Ascent’s architecture is divided into two main components:

  • Flow: a simple and flexible data flow network

  • Runtime: code that assembles and runs data flow networks to process data

Flow

Ascent uses a simple data flow library named Flow to efficiently compose and execute filters. Ascent’s Flow library is a C++ evolution of the Python data flow network infrastructure used in Efficient Dynamic Derived Field Generation on Many-Core Architectures Using Python. Flow supports declaration and execution of directed acyclic graphs (DAGs) of filters. Filters declare a minimal interface, which includes the number of expected inputs and outputs, and a set of default parameters. Flow uses a topological sort to ensure proper filter execution order, tracks all intermediate results, and provides basic memory management capabilities.

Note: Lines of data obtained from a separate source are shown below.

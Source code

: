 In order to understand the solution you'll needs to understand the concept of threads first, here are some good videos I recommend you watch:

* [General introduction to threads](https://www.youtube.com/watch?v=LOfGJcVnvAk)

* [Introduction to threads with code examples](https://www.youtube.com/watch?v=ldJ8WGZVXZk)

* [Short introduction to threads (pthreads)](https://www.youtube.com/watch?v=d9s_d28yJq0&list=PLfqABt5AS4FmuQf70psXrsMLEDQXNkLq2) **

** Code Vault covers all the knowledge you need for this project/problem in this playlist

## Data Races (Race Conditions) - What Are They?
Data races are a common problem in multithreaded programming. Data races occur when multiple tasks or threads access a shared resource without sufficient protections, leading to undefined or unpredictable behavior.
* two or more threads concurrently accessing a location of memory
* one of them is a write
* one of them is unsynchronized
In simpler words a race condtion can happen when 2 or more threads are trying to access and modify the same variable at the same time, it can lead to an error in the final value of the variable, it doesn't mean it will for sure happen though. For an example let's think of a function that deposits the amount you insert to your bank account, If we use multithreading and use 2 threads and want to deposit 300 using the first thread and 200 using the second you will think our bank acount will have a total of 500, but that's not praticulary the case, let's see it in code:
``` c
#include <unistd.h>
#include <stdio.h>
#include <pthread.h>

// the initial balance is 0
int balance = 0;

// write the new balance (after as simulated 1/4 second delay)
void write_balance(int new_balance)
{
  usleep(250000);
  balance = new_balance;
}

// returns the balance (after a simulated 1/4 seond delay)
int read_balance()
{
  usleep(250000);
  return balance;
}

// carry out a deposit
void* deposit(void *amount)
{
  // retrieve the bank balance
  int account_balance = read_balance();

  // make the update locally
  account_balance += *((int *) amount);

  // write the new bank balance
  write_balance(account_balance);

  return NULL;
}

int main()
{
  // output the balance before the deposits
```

There are three main components to Flow:

  • Registry: manages the lifetime of intermediate filter results

  • Graph: contains the filter graph and manages the adding of filters

  • Workspace: contains both the registry and filter graph

Flow filters are the basic unit of execution inside of Ascent, and all functionality is implemented as a Flow filter.

Ascent Runtime

The Ascent runtime accepts user actions described in Conduit nodes and uses that information to assemble a data flow network. Outside the Ascent runtime, all functionality is wrapped and executed through Flow filters, and the Ascent runtime logically divides flow filters into two categories:

  • Transform: a Flow filter that transforms data

  • Extract: a sink Flow filter that consumes simulation data or the results of pipelines

Most developers will create either a transform or an extract. Flow filters are registered with the Ascent runtime by declaring the type of the filter (extract or transform), and the API name that users can specify in the Ascent actions.

Note

Flow filters can also be registered with the Ascent runtime by applications outside of Ascent.

What Types of Mesh Data Does Ascent Use?

Ascent supports several different data types, and has adapters for converting between them.

  • Conduit Mesh Blueprint: used to publish data to ascent

  • VTK-h: a simple collection of VTK-m data sets

  • MFEM: high-order finite element meshes

Implementers of Flow filters must check the input data type and apply the appropriate conversions if the data does not match what is required.

Mesh Types

The following mesh types are supported in Ascent:

  • Uniform

  • Rectilinear

  • Curvilinear

  • Explicit

  • High-Order (Blueprint and MFEM)

High-order mesh can be converted to low-order through a filter. By default, all mesh data for transforms is already converted to low-order meshes.

Domain Overloading

Ascent supports arbitrary domain overloading, so all filters should support multiple domains per rank. Additionally, there is no guarantee that a rank will have any data at all, especially after a series of transformations.

VTK-m

Ascent’s ability to perform visualization operations on exascale architectures is underpinned by VTK-m. Currently, pipelines in Ascent are constructed with various VTK-m filters wrapped by VTK-h and then by a flow filter. Although strongly encouraged, Ascent does not need to be compiled with VTK-m support.

VTK-h

At the beginning of Ascent development, there was no support for MPI inside of VTK-m. To augment VTK-m with distributed-memory capabilities, we created VTK-h, where the h stands for hybrid-parallel. Inside of VTK-h, we added a distributed-memory image compositing component and functions that answer global (across all MPI ranks) questions about data sets such as obtaining the range of a scalar field.

Additionally, VTK-m began as a header only library and VTK-m does not currently build a library of filters. VTK-h acts as a stand-in for a library of VTK-m filters, and VTK-h maintains the build system that manages CUDA, including GPU device selection, OpenMP, and Serial compilation. Supporting the range of VTK-m features needed leads to very long compile times, thus VTK-h insulates Ascent from this additional complexity.

In the future, VTK-m will transition to a fully compiled library, and as distributed-memory functionality comes online inside VTK-m, we will transition away from VTK-h at some point in the future.